I see myself as someone who is going to be in a better place than I am right now. By then, my capital would have increased. I see myself in a big place basically.
Since you started designing, what would you say has been a challenge for you?
First, it was capital and then the other is the fact that most people don’t like putting on African print mixed products. They tend to say they don’t wear Ankara or that they don’t like wearing what other people are wearing but then these same set of people walk into stores and buy designer clothes. They can’t buy my own limited designs but they would rather buy the big names.
Do you have a big dream?
I would love to see my designs on everyone but there is a particular person I would love to design an outfit for. Her name is Olarslim and she is a fashion designer as well. She is a very free person and I look up to her. She wears designs by other designers as well, so I would love for her to wear one of my designs.
Do you think there is a place for everyone in fashion and design?
It just depends on your creativity and if you are able to adjust to the pace at which the world is moving. Sometimes, I see some designers and I wish I could reach out to them and talk to them about some of their fabric choices and designs. But, we are all learning and that’s probably their learning process.

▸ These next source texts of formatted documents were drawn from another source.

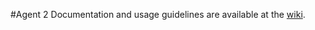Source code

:#Agent 2
Documentation and usage guidelines are available at the [wiki](https://github.com/Jumpscale/agent2/wiki).
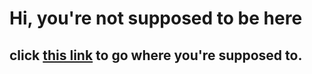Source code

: # Hi, you're not supposed to be here
## click [this link](https://bluesillybeard.github.io) to go where you're supposed to.
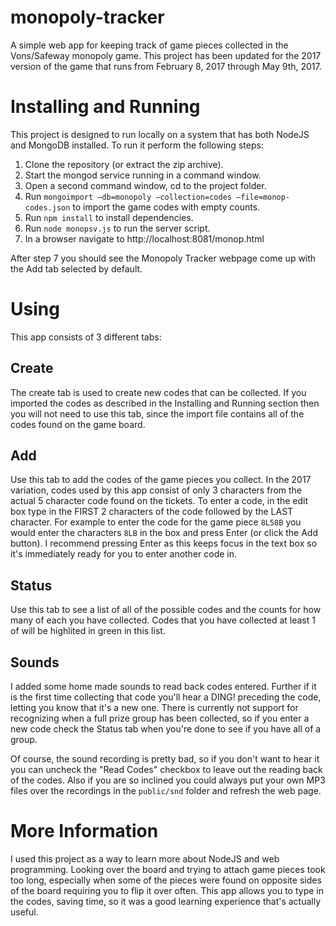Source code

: # monopoly-tracker
A simple web app for keeping track of game pieces collected in the Vons/Safeway monopoly game.
This project has been updated for the 2017 version of the game that runs from February 8, 2017
through May 9th, 2017.


# Installing and Running
This project is designed to run locally on a system that has both NodeJS and MongoDB installed. To run it perform the following steps:

1. Clone the repository (or extract the zip archive).
2. Start the mongod service running in a command window.
3. Open a second command window, cd to the project folder.
4. Run `mongoimport –db=monopoly –collection=codes –file=monop-codes.json` to import the game codes with empty counts.
5. Run `npm install` to install dependencies.
6. Run `node monopsv.js` to run the server script.
7. In a browser navigate to http://localhost:8081/monop.html

After step 7 you should see the Monopoly Tracker webpage come up with the Add tab selected by default.


# Using
This app consists of 3 different tabs:


Create
------
The create tab is used to create new codes that can be collected. If you imported the codes as described in the
Installing and Running section then you will not need to use this tab, since the import file contains all of the
codes found on the game board.


Add
---
Use this tab to add the codes of the game pieces you collect. In the 2017 variation, codes used by this app consist
of only 3 characters from the actual 5 character code found on the tickets. To enter a code, in the edit box type
in the FIRST 2 characters of the code followed by the LAST character. For example to enter the code for the game
piece `8L58B` you would enter the characters `8LB` in the box and press Enter (or click the Add button). I recommend
pressing Enter as this keeps focus in the text box so it's immediately ready for you to enter another code in.


Status
------
Use this tab to see a list of all of the possible codes and the counts for how many of each you have collected.
Codes that you have collected at least 1 of will be highlited in green in this list.


Sounds
------
I added some home made sounds to read back codes entered. Further if it is the first time collecting that code you'll
hear a DING! preceding the code, letting you know that it's a new one. There is currently not support for recognizing
when a full prize group has been collected, so if you enter a new code check the Status tab when you're done to see
if you have all of a group.

Of course, the sound recording is pretty bad, so if you don't want to hear it you can uncheck the "Read Codes" checkbox
to leave out the reading back of the codes. Also if you are so inclined you could always put your own MP3 files over
the recordings in the `public/snd` folder and refresh the web page.


# More Information
I used this project as a way to learn more about NodeJS and web programming. Looking over the board and
trying to attach game pieces took too long, especially when some of the pieces were found on opposite sides
of the board requiring you to flip it over often. This app allows you to type in the codes, saving time, so
it was a good learning experience that's actually useful.
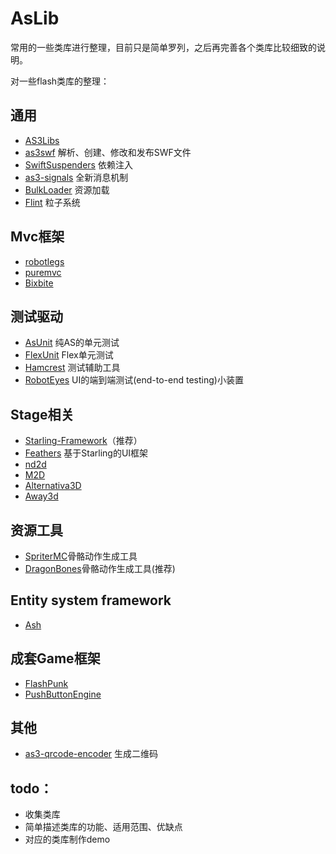 AsLib
=====
常用的一些类库进行整理，目前只是简单罗列，之后再完善各个类库比较细致的说明。


对一些flash类库的整理：

通用
-----

- [AS3Libs](https://github.com/gskinner/AS3Libs)
- [as3swf](https://github.com/claus/as3swf) 解析、创建、修改和发布SWF文件
- [SwiftSuspenders](https://github.com/tschneidereit/SwiftSuspenders) 依赖注入
- [as3-signals](https://github.com/robertpenner/as3-signals) 全新消息机制
- [BulkLoader](https://github.com/arthur-debert/BulkLoader) 资源加载
- [Flint](https://github.com/richardlord/Flint) 粒子系统


Mvc框架
-----
- [robotlegs](https://github.com/robotlegs/robotlegs-framework)
- [puremvc](http://puremvc.github.com/)
- [Bixbite](https://github.com/devu/Bixbite)

测试驱动
-----
- [AsUnit](https://github.com/patternpark/asunit) 纯AS的单元测试
- [FlexUnit](https://github.com/flexunit/flexunit) Flex单元测试
- [Hamcrest](https://github.com/drewbourne/hamcrest-as3) 测试辅助工具
- [RobotEyes](https://github.com/Stray/RobotEyes) UI的端到端测试(end-to-end testing)小装置

Stage相关
---

- [Starling-Framework](https://github.com/PrimaryFeather/Starling-Framework)（推荐）
- [Feathers](https://github.com/joshtynjala/feathers) 基于Starling的UI框架
- [nd2d](https://github.com/nulldesign/nd2d)
- [M2D](https://github.com/egreenfield/M2D)
- [Alternativa3D](https://github.com/AlternativaPlatform/Alternativa3D)
- [Away3d](https://github.com/away3d)

资源工具
---
- [SpriterMC](https://github.com/SammyJoeOsborne/SpriterMC)骨骼动作生成工具
- [DragonBones](https://github.com/DragonBones)骨骼动作生成工具(推荐)


Entity system framework
---
- [Ash](https://github.com/richardlord/Ash)

成套Game框架
---
- [FlashPunk](https://github.com/ChevyRay/FlashPunk)
- [PushButtonEngine](https://github.com/PushButtonLabs/PushButtonEngine)

其他
---
- [as3-qrcode-encoder](https://github.com/jbpin/as3-qrcode-encoder) 生成二维码


todo：
---
- 收集类库
- 简单描述类库的功能、适用范围、优缺点
- 对应的类库制作demo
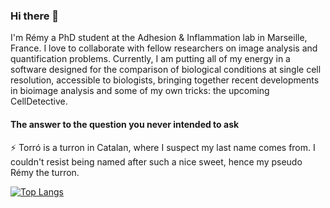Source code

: ### Hi there 👋

I'm Rémy a PhD student at the Adhesion & Inflammation lab in Marseille, France. I love to collaborate with fellow researchers on image analysis and quantification problems. Currently, I am putting all of my energy in a software designed for the comparison of biological conditions at single cell resolution, accessible to biologists, bringing together recent developments in bioimage analysis and some of my own tricks: the upcoming CellDetective. 

#### The answer to the question you never intended to ask

⚡ Torró is a turron in Catalan, where I suspect my last name comes from. I couldn't resist being named after such a nice sweet, hence my pseudo Rémy the turron. 

[![Top Langs](https://github-readme-stats.vercel.app/api/top-langs/?username=remyeltorro&layout=donut)](https://github.com/anuraghazra/github-readme-stats)

<!--
**remyeltorro/remyeltorro** is a ✨ _special_ ✨ repository because its `README.md` (this file) appears on your GitHub profile.

Here are some ideas to get you started:

- 🔭 I’m currently working on ...
- 🌱 I’m currently learning ...
- 👯 I’m looking to collaborate on ...
- 🤔 I’m looking for help with ...
- 💬 Ask me about ...
- 📫 How to reach me: ...
- 😄 Pronouns: ...
- ⚡ Fun fact: ...
-->

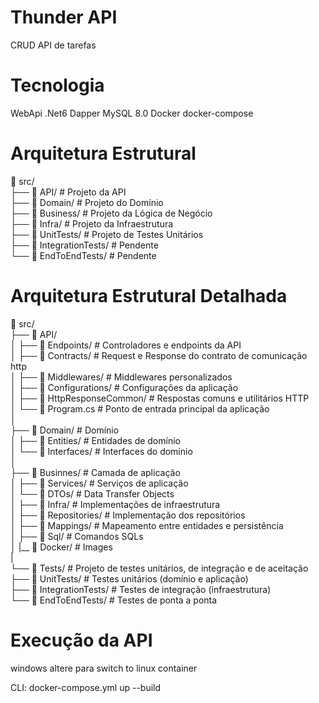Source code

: # Thunder API 
CRUD API de tarefas

# Tecnologia
WebApi .Net6
Dapper
MySQL 8.0
Docker 
docker-compose 

# Arquitetura Estrutural  
📂 src/  
   ├── 📂 API/                         # Projeto da API  
   ├── 📂 Domain/                       # Projeto do Domínio  
   ├── 📂 Business/                     # Projeto da Lógica de Negócio  
   ├── 📂 Infra/                        # Projeto da Infraestrutura  
   ├── 📂 UnitTests/                    # Projeto de Testes Unitários  
   ├── 📂 IntegrationTests/             # Pendente  
   └── 📂 EndToEndTests/                # Pendente  

# Arquitetura Estrutural Detalhada
📂 src/  
   ├── 📂 API/  
   │   ├── 📂 Endpoints/                  # Controladores e endpoints da API  
   │   ├── 📂 Contracts/                  # Request e Response do contrato de comunicação http  
   │   ├── 📂 Middlewares/                # Middlewares personalizados  
   │   ├── 📂 Configurations/             # Configurações da aplicação   
   │   ├── 📂 HttpResponseCommon/         # Respostas comuns e utilitários HTTP  
   │   └── 📂 Program.cs                  # Ponto de entrada principal da aplicação  
   │  
   ├── 📂 Domain/                         # Domínio  
   │   ├── 📂 Entities/                   # Entidades de domínio  
   │   └── 📂 Interfaces/                 # Interfaces do domínio  
   │  
   ├── 📂 Businnes/                       # Camada de aplicação   
   │   ├── 📂 Services/                   # Serviços de aplicação  
   │   └── 📂 DTOs/                       # Data Transfer Objects  
   │
   ├── 📂 Infra/                          # Implementações de infraestrutura  
   │   ├── 📂 Repositories/               # Implementação dos repositórios  
   │   ├── 📂 Mappings/                   # Mapeamento entre entidades e persistência  
   │   ├── 📂 Sql/                        # Comandos SQLs  
   │   |__ 📂 Docker/                     # Images   
   |   
   └── 📂 Tests/                          # Projeto de testes unitários, de integração e de aceitação  
       ├── 📂 UnitTests/                  # Testes unitários (domínio e aplicação)  
       ├── 📂 IntegrationTests/           # Testes de integração (infraestrutura)  
       └── 📂 EndToEndTests/              # Testes de ponta a ponta  

# Execução da API
windows altere para switch to linux container

CLI: docker-compose.yml up --build
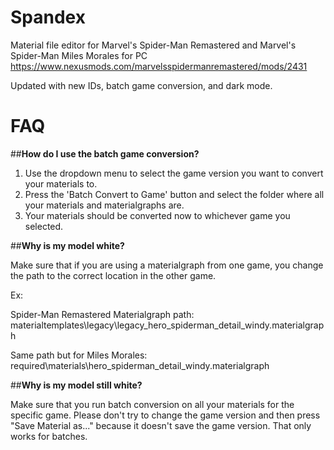 # Spandex

Material file editor for Marvel's Spider-Man Remastered and Marvel's Spider-Man Miles Morales for PC
https://www.nexusmods.com/marvelsspidermanremastered/mods/2431

Updated with new IDs, batch game conversion, and dark mode.

# FAQ

##**How do I use the batch game conversion?**
1. Use the dropdown menu to select the game version you want to convert your materials to.
2. Press the 'Batch Convert to Game' button and select the folder where all your materials and materialgraphs are.
3. Your materials should be converted now to whichever game you selected.


##**Why is my model white?**

Make sure that if you are using a materialgraph from one game, you change the path to the correct location in the other game.

Ex:

Spider-Man Remastered Materialgraph path: materialtemplates\legacy\legacy_hero_spiderman_detail_windy.materialgraph


Same path but for Miles Morales: required\materials\hero_spiderman_detail_windy.materialgraph


##**Why is my model still white?**

Make sure that you run batch conversion on all your materials for the specific game. Please don't try to change the game version and then press "Save Material as..." because it doesn't save the game version. That only works for batches.

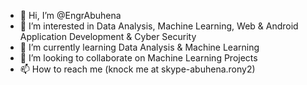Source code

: - 👋 Hi, I’m @EngrAbuhena
- 👀 I’m interested in Data Analysis, Machine Learning, Web & Android Application Development & Cyber Security
- 🌱 I’m currently learning Data Analysis & Machine Learning
- 💞️ I’m looking to collaborate on Machine Learning Projects
- 📫 How to reach me (knock me at skype-abuhena.rony2)

<!---
EngrAbuhena/EngrAbuhena is a ✨ special ✨ repository because its `README.md` (this file) appears on your GitHub profile.
You can click the Preview link to take a look at your changes.
--->
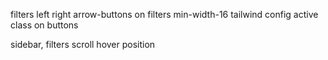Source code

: filters
left right arrow-buttons on filters
min-width-16 tailwind config
active class on buttons

sidebar, filters
scroll hover position
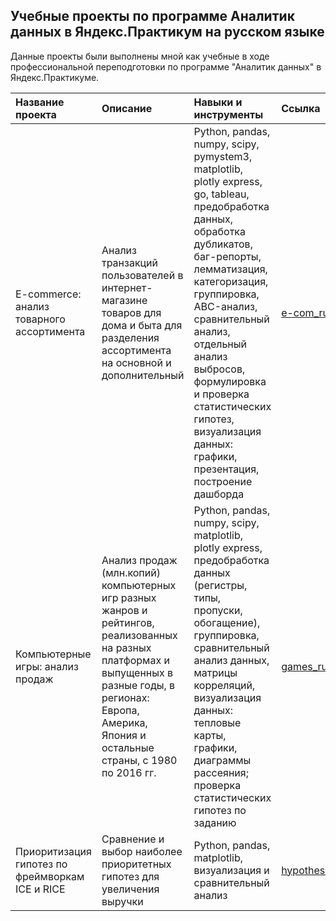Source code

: ## Учебные проекты по программе Аналитик данных в Яндекс.Практикум на русском языке  
Данные проекты были выполнены мной как учебные в ходе профессиональной переподготовки по программе "Аналитик данных" в Яндекс.Практикуме.


| Название проекта | Описание | Навыки и инструменты | Ссылка |
| :--------------- | :-------------------- | :------------------- | :----- |
| E-commerce: анализ товарного ассортимента | Анализ транзакций пользователей в интернет-магазине товаров для дома и быта для разделения ассортимента на основной и дополнительный | Python, pandas, numpy, scipy, pymystem3, matplotlib, plotly express, go, tableau, предобработка данных, обработка дубликатов, баг-репорты, лемматизация, категоризация, группировка, ABC-анализ, сравнительный анализ, отдельный анализ выбросов, формулировка и проверка статистических гипотез, визуализация данных: графики, презентация, построение дашборда | [e-com_rus](https://github.com/Emiranunuka/Yandex_Practicum_Data_Analyst_Training_Projects_Russian/tree/main/e-com_rus)|
| Компьютерные игры: анализ продаж | Анализ продаж (млн.копий) компьютерных игр разных жанров и рейтингов, реализованных на разных платформах и выпущенных в разные годы, в регионах: Европа, Америка, Япония и остальные страны, с 1980 по 2016 гг. | Python, pandas, numpy, scipy, matplotlib, plotly express, предобработка данных (регистры, типы, пропуски, обогащение), группировка, сравнительный анализ данных, матрицы корреляций, визуализация данных: тепловые карты, графики, диаграммы рассеяния; проверка статистических гипотез по заданию | [games_rus](https://github.com/Emiranunuka/Yandex_Practicum_Data_Analyst_Training_Projects_Russian/tree/main/games_rus)|
| Приоритизация гипотез по фреймворкам ICE и RICE | Сравнение и выбор наиболее приоритетных гипотез для увеличения выручки | Python, pandas, matplotlib, визуализация и сравнительный анализ | [hypotheses_rus](https://github.com/Emiranunuka/Yandex_Practicum_Data_Analyst_Training_Projects_Russian/tree/main/hypotheses_rus)|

Is there such a thing as innovation in the fashion industry or have all the ideas been explored?
I think everything is going round in circles. For instance, there was a time when corsets were just for people who used waist trainers but right now, it’s a widely accepted trend. Someone brought it back and it came back as a trend, soon people would get tired of it and Oleku might just come back.
What advice would you give a person who wants to be a designer?
Start somewhere. My first sewing was really bad. I have had cases of what-you-ordered-versus-what-you-got but it’s normal. You should just be prepared because every day isn’t going to be a good day, it won’t all be rosy. It’s just life, we would always face challenges, how well you deal with it would determine how you would face the next ones. It would make you progress. Consistency is key.
How did you handle the bad situation you just mentioned?
I felt bad, I said I was never going to sew again. It was around the University of Ibadan fashion week period and I had a lot on my plate at the time. I was trying to sort out what the models would wear and I had a client who wanted to make clothes for her friends for her birthday party. I couldn’t do it alone, I had to outsource some of them. The person that helped me out messed everything up. It wasn’t made to my taste. The ones I made were perfect but the other ones were bad. I couldn’t tell the client that I outsourced it, I had to take responsibility because it was my job and I should have done it myself. I felt bad that I ruined someone’s birthday and I decided I wasn’t going to sew anymore. However, a friend who knew one of the girls heard about it and texted me. He had seen my designs before and knew what I was capable of so he encouraged me not to give up because he knew I could do better than that. So right now, I don’t take more jobs than I can handle.
Do you have mentees?
No, I don’t. I am still a student but let’s see how that goes. I am running an online business and we don’t know what the future holds.
A business is an integrated process, it involves different processes, what part stresses you out the most or what don’t you like?
The whole process of making the clothes?
How do you handle hiring your staff?
Well, it’s really hard to get good designers so that’s why it’s just me and one other person that I really trust for now. The other person used to make a lot of mistakes as well and I would have to redo the work but with time the person got better. It wasn’t easy at first but we are good now, the person is improving. When I leave school and I have enough capital, I would get some Senegalese tailors because they are really good but expensive.
The talk is a series of conversations with young people who are entrepreneurs in different fields and niches. We are talking about their passion, sources of inspiration, struggles and how they are making a name for themselves in the various industries that they have chosen, though all industries seem to be saturated and fully explored. The younger generation is taking over and we love to see it and talk about it.